5,5 C
Warszawa
piątek, 26 kwietnia, 2024

Niedopowiedzenia – Kornel Morawiecki

26,463FaniLubię

                                    Nazwiska

Ważny, obszerny (3 strony), przeglądowy tekst o 4 czerwca 1992 r. – obalenie rządu Jana Olszewskiego. Przytaczamy pojawiające się w tekście nazwiska osób, które aktywnie uczestniczyły w tej operacji (w kolejności pojawiania się w artykule): Lech Wałęsa, Andrzej Milczanowski, Henryk Majewski, Krzysztof Kozłowski, Jacek Merkel, Henryk Dankowski, Andrzej Drzycimski, Krzysztof Skubiszewski, Wiesław Chrzanowski, Jan M. Rokita, Jan Lityński, Michał Boni, Aleksander Bentkowski, Bronisław Geremek, Waldemar Pawlak, Waldemar Kuczyński, Mieczysław Wachowski, Jacek Kuroń, Tadeusz Mazowiecki, Leszek Moczulski, Donald Tusk, Jacek Snopkiewicz, Aleksandra Jakubowska, Dariusz Wilczak, Jacek Podgórski, Władysław Frasyniuk, Zbigniew Bujak, Czesław Kiszczak, Jacek Taylor, Jan Nowak-Jeziorański, Janina Paradowska, Lesław Maleszka, Adam Michnik, Wojciech Jaruzelski, Stanisław Iwanicki.

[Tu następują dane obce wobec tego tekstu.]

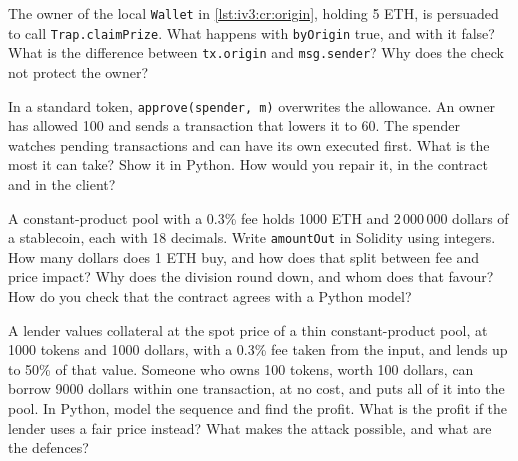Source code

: \begin{question}\label{iq:iv3:smart-contracts-and-crypto-engineering:12}
The owner of the local \texttt{Wallet} in \cref{lst:iv3:cr:origin}, holding 5 ETH, is persuaded to call \texttt{Trap.claimPrize}. What happens with \texttt{byOrigin} true, and with it false? What is the difference between \texttt{tx.origin} and \texttt{msg.sender}? Why does the check not protect the owner?
\label{lst:iv3:cr:origin}
\end{question}

\begin{question}\label{iq:iv3:smart-contracts-and-crypto-engineering:13}
In a standard token, \texttt{approve(spender, m)} overwrites the allowance. An owner has allowed 100 and sends a transaction that lowers it to 60. The spender watches pending transactions and can have its own executed first. What is the most it can take? Show it in Python. How would you repair it, in the contract and in the client?
\end{question}

\begin{question}\label{iq:iv3:smart-contracts-and-crypto-engineering:14}
A constant-product pool with a 0.3\% fee holds 1000 ETH and 2\,000\,000 dollars of a stablecoin, each with 18 decimals. Write \texttt{amountOut} in Solidity using integers. How many dollars does 1 ETH buy, and how does that split between fee and price impact? Why does the division round down, and whom does that favour? How do you check that the contract agrees with a Python model?
\end{question}

\begin{question}\label{iq:iv3:smart-contracts-and-crypto-engineering:15}
A lender values collateral at the spot price of a thin constant-product pool, at 1000 tokens and 1000 dollars, with a 0.3\% fee taken from the input, and lends up to 50\% of that value. Someone who owns 100 tokens, worth 100 dollars, can borrow 9000 dollars within one transaction, at no cost, and puts all of it into the pool. In Python, model the sequence and find the profit. What is the profit if the lender uses a fair price instead? What makes the attack possible, and what are the defences?
\end{question}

- Autopromocja - KLIKNIJ NA GRAFIKĘ-

                                Materiały archiwalne

Artykuł cytuje treść oświadczeń i wypowiedzi kluczowych dla wyjaśnienia tego, co się wówczas stało. Podane jest tło historyczne i działania głównych aktorów wydarzeń. Na przykład notatka dołączona do dokumentacji, którą otrzymał każdy poseł rano 4.06.1992:

Minister Spraw Wewnętrznych (Antoni Macierewicz – red.) pragnie kategorycznie stwierdzić, iż nie uważa się za upoważnionego, by określać, kto był, a kto nie był współpracownikiem Urzędu Bezpieczeństwa i Służby Bezpieczeństwa. Minister Spraw Wewnętrznych może jedynie przekazać do wiadomości odnalezione w archiwach podległych mu służb dane operacyjne i archiwalne dotyczące tej kwestii.

Fałszywa informacja

Jedno przemilczenie i jedna fałszywa informacja budzi mój sprzeciw. Nie wydaje mi się, żeby Autorzy artykułu, badacze tamtego momentu, mogli o tym nie wiedzieć. Zacznę od fałszu: Politycy związani z rządem Jana Olszewskiego(Jarosław Kaczyński, Jan Parys, Antoni Macierewicz i Adam Glapiński) pozbawieni dostępu do mediów i zepchnięci na margines życia politycznego organizowali antywałęsowskie demonstracje.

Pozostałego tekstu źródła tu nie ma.